- Input for this task:

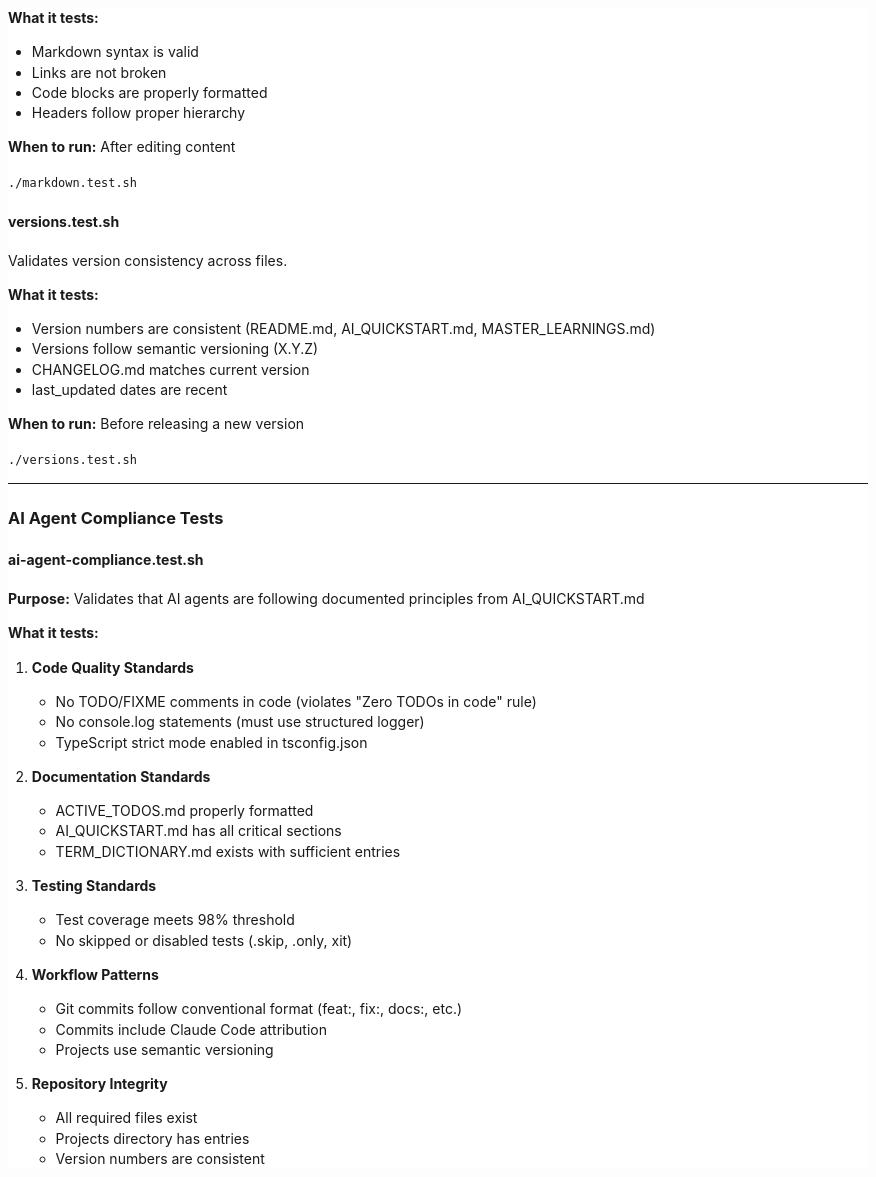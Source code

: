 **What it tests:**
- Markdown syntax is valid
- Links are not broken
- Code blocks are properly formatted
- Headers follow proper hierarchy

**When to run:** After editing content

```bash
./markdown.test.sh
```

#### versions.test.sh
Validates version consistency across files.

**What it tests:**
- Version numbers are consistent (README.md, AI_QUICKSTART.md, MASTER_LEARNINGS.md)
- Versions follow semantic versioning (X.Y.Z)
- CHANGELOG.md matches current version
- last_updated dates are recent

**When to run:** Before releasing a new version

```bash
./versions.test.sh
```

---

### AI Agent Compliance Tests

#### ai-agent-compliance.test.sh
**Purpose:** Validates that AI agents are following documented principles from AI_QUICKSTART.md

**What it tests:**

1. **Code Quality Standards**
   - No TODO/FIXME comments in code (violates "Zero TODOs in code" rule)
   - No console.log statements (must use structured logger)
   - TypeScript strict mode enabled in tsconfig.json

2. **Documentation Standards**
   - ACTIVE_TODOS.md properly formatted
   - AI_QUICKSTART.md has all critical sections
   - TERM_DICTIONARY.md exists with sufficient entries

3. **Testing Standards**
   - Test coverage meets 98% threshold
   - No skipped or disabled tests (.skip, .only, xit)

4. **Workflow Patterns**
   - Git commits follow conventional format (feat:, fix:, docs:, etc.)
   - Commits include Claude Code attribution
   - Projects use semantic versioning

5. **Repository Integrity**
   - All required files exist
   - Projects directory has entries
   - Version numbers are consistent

- Task description:
Above are the records. Print exactly, and only, the lines from the line with "- No TODO/FIXME" to the line with "- Test coverage meets 98% threshold", both inclusive.

- Problem solution:
   - No TODO/FIXME comments in code (violates "Zero TODOs in code" rule)
   - No console.log statements (must use structured logger)
   - TypeScript strict mode enabled in tsconfig.json

2. **Documentation Standards**
   - ACTIVE_TODOS.md properly formatted
   - AI_QUICKSTART.md has all critical sections
   - TERM_DICTIONARY.md exists with sufficient entries

3. **Testing Standards**
   - Test coverage meets 98% threshold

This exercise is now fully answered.